In the case of applying the aforesaid compounding dyes for the thermal transfer sheet of this invention, an ink is prepared by dissolving the dyes in a medium together with a binder or dispersing them in a medium as fine particles and the ink is coated on a base film followed by drying to form the color material layer on the base film.
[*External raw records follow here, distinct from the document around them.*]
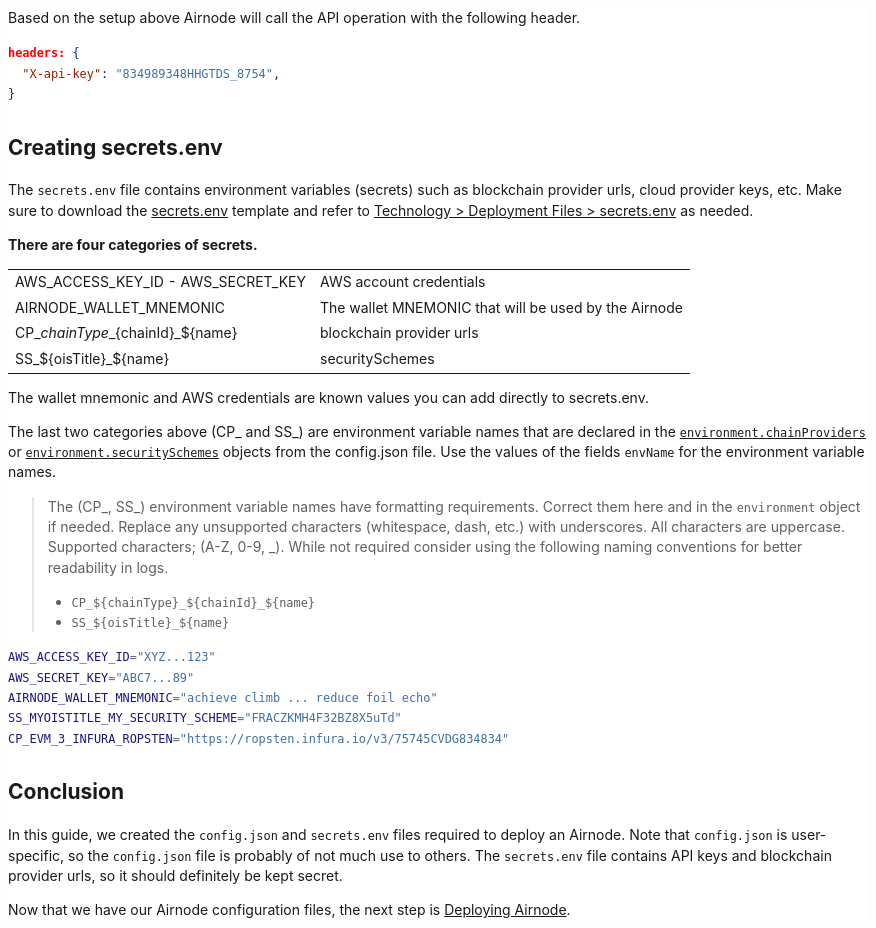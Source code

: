 Based on the setup above Airnode will call the API operation with the following header.

```json
headers: {
  "X-api-key": "834989348HHGTDS_8754",
}
```



## Creating secrets.env

The `secrets.env` file contains environment variables (secrets) such as blockchain provider urls, cloud provider keys, etc. Make sure to download the [secrets.env](../../../reference/templates/secrets-env.md) template and refer to [Technology > Deployment Files > secrets.env](../../../reference/deployment-files/secrets-env.md) as needed.

**There are four categories of secrets.**

|||
|-|-|
|AWS_ACCESS_KEY_ID - AWS_SECRET_KEY|AWS account credentials|
|AIRNODE_WALLET_MNEMONIC|The wallet MNEMONIC that will be used by the Airnode|
|CP_${chainType}\_${chainId}_${name}|blockchain provider urls|
|SS_${oisTitle}_${name}|securitySchemes|

The wallet mnemonic and AWS credentials are known values you can add directly to secrets.env.

The last two categories above (CP_ and  SS_) are environment variable names that are declared in the [`environment.chainProviders`](configuring-airnode.md#chainproviders) or [`environment.securitySchemes`](configuring-airnode.md#securityschemes) objects from the config.json file. Use the values of the fields `envName` for the environment variable names.

  > The  (CP_, SS_) environment variable names have formatting requirements. Correct them here and in the `environment` object if needed. Replace any unsupported characters (whitespace, dash, etc.) with underscores. All characters are uppercase. Supported characters; (A-Z, 0-9, _). While not required consider using the following naming conventions for better readability in logs.
  > - `CP_${chainType}_${chainId}_${name}`
  > - `SS_${oisTitle}_${name}`

```bash
AWS_ACCESS_KEY_ID="XYZ...123"
AWS_SECRET_KEY="ABC7...89"
AIRNODE_WALLET_MNEMONIC="achieve climb ... reduce foil echo"
SS_MYOISTITLE_MY_SECURITY_SCHEME="FRACZKMH4F32BZ8X5uTd"
CP_EVM_3_INFURA_ROPSTEN="https://ropsten.infura.io/v3/75745CVDG834834"
```

## Conclusion

In this guide, we created the `config.json` and `secrets.env` files required to deploy an Airnode. Note that `config.json` is user-specific, so the `config.json` file is probably of not much use to others. The `secrets.env` file contains API keys and blockchain provider urls, so it should definitely be kept secret.

Now that we have our Airnode configuration files, the next step is [Deploying Airnode](deploying-airnode.md).
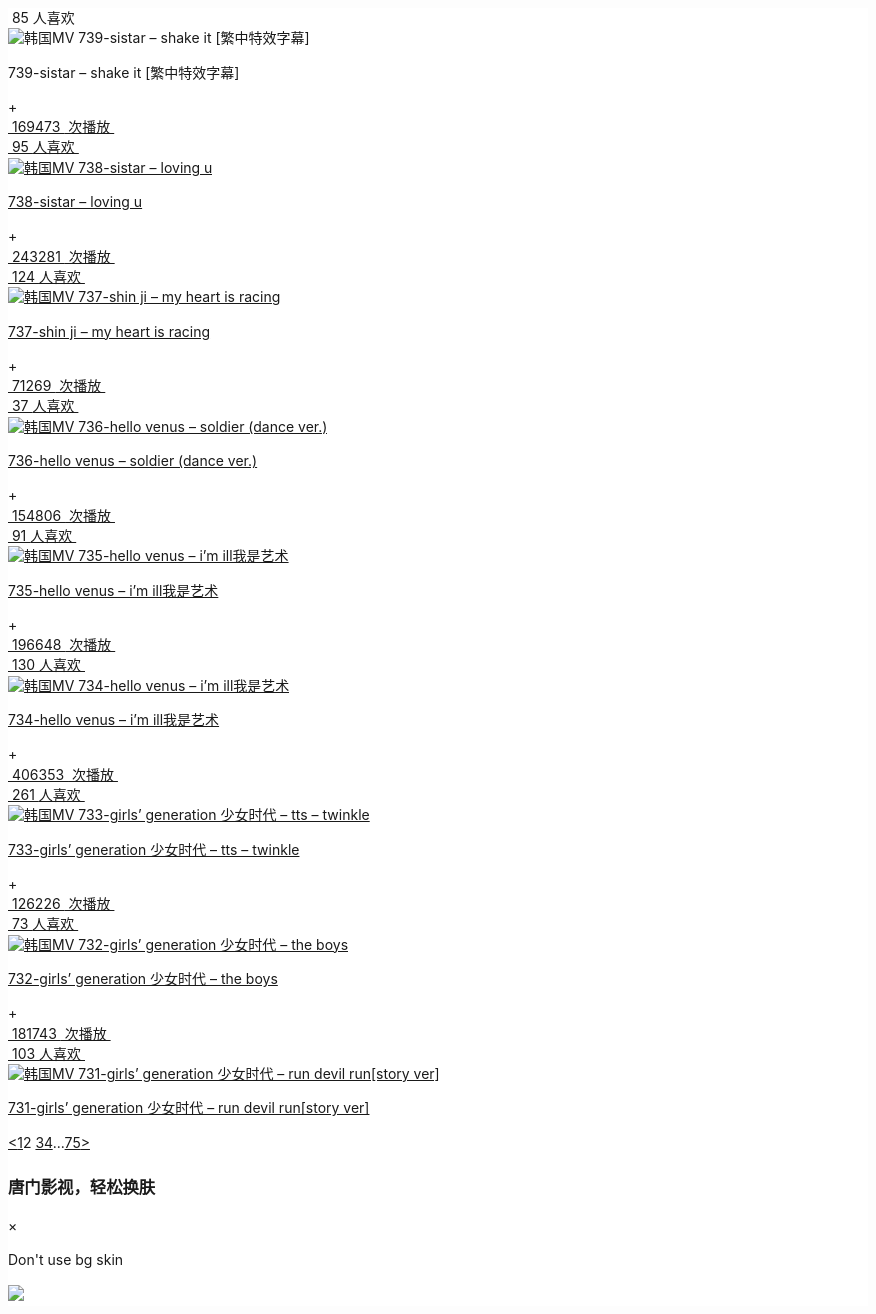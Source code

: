 <div id="si"><span>&nbsp;85&nbsp;<span class="sm">人喜欢&nbsp;</span></span></div><img id="ka" class="i r63" alt="韩国MV 739-sistar – shake it [繁中特效字幕]" src="https://p.syasn.com/k739+350" name="https://p.syasn.com/k739+350" style="display: inline;"> <p>739-sistar – shake it [繁中特效字幕]</p></a></div> <div id="hm" class="hm"> <span class="add" id="10131" title="添加到点播单，稍后观看，在观看记录保存">+</span> <a id="ha" href="/k738" title="韩国MV 738-sistar – loving u" target="_blank" class="r44"> <div id="si" class="su"><span>&nbsp;169473&nbsp;<span class="sm">&nbsp;次播放&nbsp;</span></span></div> <div id="si"><span>&nbsp;95&nbsp;<span class="sm">人喜欢&nbsp;</span></span></div><img id="ka" class="i r68" alt="韩国MV 738-sistar – loving u" src="https://p.syasn.com/k738+350" name="https://p.syasn.com/k738+350" style="display: inline;"> <p>738-sistar – loving u</p></a></div> <div id="hm" class="hm"> <span class="add" id="10130" title="添加到点播单，稍后观看，在观看记录保存">+</span> <a id="ha" href="/k737" title="韩国MV 737-shin ji – my heart is racing" target="_blank" class="r48"> <div id="si" class="su"><span>&nbsp;243281&nbsp;<span class="sm">&nbsp;次播放&nbsp;</span></span></div> <div id="si"><span>&nbsp;124&nbsp;<span class="sm">人喜欢&nbsp;</span></span></div><img id="ka" class="i r76" alt="韩国MV 737-shin ji – my heart is racing" src="https://p.syasn.com/k737+350" name="https://p.syasn.com/k737+350" style="display: inline;"> <p>737-shin ji – my heart is racing</p></a></div> <div id="hm" class="hm"> <span class="add" id="10129" title="添加到点播单，稍后观看，在观看记录保存">+</span> <a id="ha" href="/k736" title="韩国MV 736-hello venus – soldier (dance ver.)" target="_blank" class="r59"> <div id="si" class="su"><span>&nbsp;71269&nbsp;<span class="sm">&nbsp;次播放&nbsp;</span></span></div> <div id="si"><span>&nbsp;37&nbsp;<span class="sm">人喜欢&nbsp;</span></span></div><img id="ka" class="i r38" alt="韩国MV 736-hello venus – soldier (dance ver.)" src="https://p.syasn.com/k736+350" name="https://p.syasn.com/k736+350" style="display: inline;"> <p>736-hello venus – soldier (dance ver.)</p></a></div> <div id="hm" class="hm"> <span class="add" id="10128" title="添加到点播单，稍后观看，在观看记录保存">+</span> <a id="ha" href="/k735" title="韩国MV 735-hello venus – i’m ill我是艺术" target="_blank" class="r86"> <div id="si" class="su"><span>&nbsp;154806&nbsp;<span class="sm">&nbsp;次播放&nbsp;</span></span></div> <div id="si"><span>&nbsp;91&nbsp;<span class="sm">人喜欢&nbsp;</span></span></div><img id="ka" class="i r15" alt="韩国MV 735-hello venus – i’m ill我是艺术" src="https://p.syasn.com/k735+350" name="https://p.syasn.com/k735+350" style="display: inline;"> <p>735-hello venus – i’m ill我是艺术</p></a></div> <div id="hm" class="hm"> <span class="add" id="10127" title="添加到点播单，稍后观看，在观看记录保存">+</span> <a id="ha" href="/k734" title="韩国MV 734-hello venus – i’m ill我是艺术" target="_blank" class="r56"> <div id="si" class="su"><span>&nbsp;196648&nbsp;<span class="sm">&nbsp;次播放&nbsp;</span></span></div> <div id="si"><span>&nbsp;130&nbsp;<span class="sm">人喜欢&nbsp;</span></span></div><img id="ka" class="i r27" alt="韩国MV 734-hello venus – i’m ill我是艺术" src="https://p.syasn.com/k734+350" name="https://p.syasn.com/k734+350" style="display: inline;"> <p>734-hello venus – i’m ill我是艺术</p></a></div> <div id="hm" class="hm"> <span class="add" id="10126" title="添加到点播单，稍后观看，在观看记录保存">+</span> <a id="ha" href="/k733" title="韩国MV 733-girls’ generation 少女时代 – tts – twinkle" target="_blank" class="r21"> <div id="si" class="su"><span>&nbsp;406353&nbsp;<span class="sm">&nbsp;次播放&nbsp;</span></span></div> <div id="si"><span>&nbsp;261&nbsp;<span class="sm">人喜欢&nbsp;</span></span></div><img id="ka" class="i r20" alt="韩国MV 733-girls’ generation 少女时代 – tts – twinkle" src="https://p.syasn.com/k733+350" name="https://p.syasn.com/k733+350" style="display: inline;"> <p>733-girls’ generation 少女时代 – tts – twinkle</p></a></div> <div id="hm" class="hm"> <span class="add" id="10125" title="添加到点播单，稍后观看，在观看记录保存">+</span> <a id="ha" href="/k732" title="韩国MV 732-girls’ generation 少女时代 – the boys" target="_blank" class="r17"> <div id="si" class="su"><span>&nbsp;126226&nbsp;<span class="sm">&nbsp;次播放&nbsp;</span></span></div> <div id="si"><span>&nbsp;73&nbsp;<span class="sm">人喜欢&nbsp;</span></span></div><img id="ka" class="i r88" alt="韩国MV 732-girls’ generation 少女时代 – the boys" src="https://p.syasn.com/k732+350" name="https://p.syasn.com/k732+350" style="display: inline;"> <p>732-girls’ generation 少女时代 – the boys</p></a></div> <div id="hm" class="hm"> <span class="add" id="10124" title="添加到点播单，稍后观看，在观看记录保存">+</span> <a id="ha" href="/k731" title="韩国MV 731-girls’ generation 少女时代 – run devil run[story ver]" target="_blank" class="r84"> <div id="si" class="su"><span>&nbsp;181743&nbsp;<span class="sm">&nbsp;次播放&nbsp;</span></span></div> <div id="si"><span>&nbsp;103&nbsp;<span class="sm">人喜欢&nbsp;</span></span></div><img id="ka" class="i r65" alt="韩国MV 731-girls’ generation 少女时代 – run devil run[story ver]" src="https://p.syasn.com/k731+350" name="https://p.syasn.com/k731+350" style="display: inline;"> <p>731-girls’ generation 少女时代 – run devil run[story ver]</p></a></div> </div> <div id="ys"><a id="ye" href="/k" title="上一页" class="r62">&lt;</a><a id="ye" href="/k" title="第1页" class="r77">1</a><span id="ye" class="on r48" title="当前页-第2页">2</span> <a id="ye" href="/k/3" title="第3页" class="r76">3</a><a id="ye" href="/k/4" title="第4页" class="r68">4</a><span id="ye" class="r80">...</span><a id="ye" href="/k/75" title="最后一页" class="r51">75</a><a id="ye" href="/k/3" title="下一页" class="r29">&gt;</a></div><script type="text/javascript" src="https://tfpak.github.io/m/js/1.js?t=55"></script><div id="fb">
<div id="bgbox">
<div id="bgtop">
<h3>唐门影视，轻松换肤</h3>
<span id="xbg">×</span>
</div>
<div id="bglist" class="bglist">
<span class="g101 on"><p>Don't use bg skin</p><i></i><img id="bka" src="//m.syasn.com/n.jpg" name="//ww4.sinaimg.cn/large/b330dc26gw1egqmklb0h9j203s02kwe9.jpg"></span>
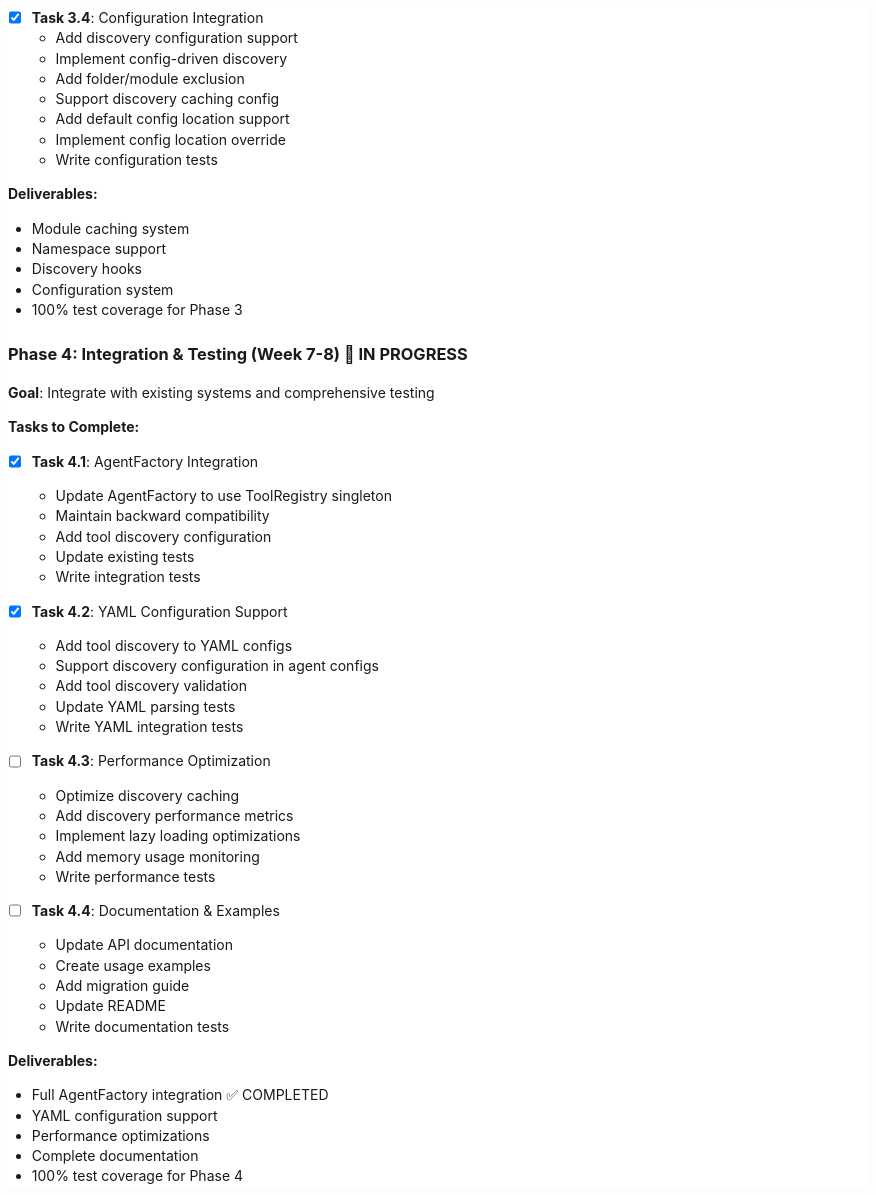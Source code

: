 - [x] **Task 3.4**: Configuration Integration
  - Add discovery configuration support
  - Implement config-driven discovery
  - Add folder/module exclusion
  - Support discovery caching config
  - Add default config location support
  - Implement config location override
  - Write configuration tests

**Deliverables:**
- Module caching system
- Namespace support
- Discovery hooks
- Configuration system
- 100% test coverage for Phase 3

### Phase 4: Integration & Testing (Week 7-8) 🔄 IN PROGRESS
**Goal**: Integrate with existing systems and comprehensive testing

**Tasks to Complete:**
- [x] **Task 4.1**: AgentFactory Integration
  - Update AgentFactory to use ToolRegistry singleton
  - Maintain backward compatibility
  - Add tool discovery configuration
  - Update existing tests
  - Write integration tests

- [x] **Task 4.2**: YAML Configuration Support
  - Add tool discovery to YAML configs
  - Support discovery configuration in agent configs
  - Add tool discovery validation
  - Update YAML parsing tests
  - Write YAML integration tests

- [ ] **Task 4.3**: Performance Optimization
  - Optimize discovery caching
  - Add discovery performance metrics
  - Implement lazy loading optimizations
  - Add memory usage monitoring
  - Write performance tests

- [ ] **Task 4.4**: Documentation & Examples
  - Update API documentation
  - Create usage examples
  - Add migration guide
  - Update README
  - Write documentation tests

**Deliverables:**
- Full AgentFactory integration ✅ COMPLETED
- YAML configuration support
- Performance optimizations
- Complete documentation
- 100% test coverage for Phase 4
Examples of the binder for making the ink are watersoluble resins such as cellulose series resins, acrylic acid series resins, starch series resins, etc., and resins soluble in an organic solvent or water, such as acrylic resins, methacrylic resins, polystyrene, polycarbonate, polysulfone, polyether sulfone, polyvinyl butyral, ethyl cellulose, acetyl cellulose, etc. In the case of the organic solvent-soluble resin, the resin can be used not only as an organic solvent solution thereof but also as the form of an aqueous dispersion thereof.
As the medium for preparing the ink in this invention, there are, in addition to water, alcohols such as methanol, isopropanol, isobutyl alcohol, etc.; cellosolves such as methylcellosolve, ethyl cellosolve, etc.; aromatics such as toluene, xylene, chlorobenzene, etc.; esters such as ethyl acetate, butyl acetate, etc.; ketones such as acetone, methyl ethyl ketone, methyl isobutyl ketone, cyclohexanone, etc.; chlorine series solvents such as methylene chloride, chloroform, trichloroethylene, etc.; ethers such as tetrahydrofuran, dioxane, etc.; and other organic solvents such as N,N-dimethylformamide, N-methylpyrrolidone, etc.
The aforesaid ink for use in this invention may further contain, if necessary, organic or inorganic fine non-sublimable particles, a dispersing agent, an antistatic agent, a blocking preventing agent, a defoaming agent, an antioxidant, a viscosity controlling agent, etc.
A base film for the transfer sheet of this invention is required to meet the properties that the film is dense and thin for increasing the heat conductivity thereof, the film has high heat resistance, the film can be coated with a uniform transfer layer, the film has high flatness for improving the contact with a thermal head, and the film does not cause ooze of ink to the back surface thereof. Suitable examples of the base film are tissue papers such as condensor papers, glassine papers, etc., and films of a plastic having high heat resistance, such as polyester, polyamide, polyimide, etc, and the thickness of the base film is in the range of from 3 μm to 50 μm. In the aforesaid base films, the films of polyethylene terephthalate or polyimide are preferred and a polyethylene terephthalate film is particularly preferred.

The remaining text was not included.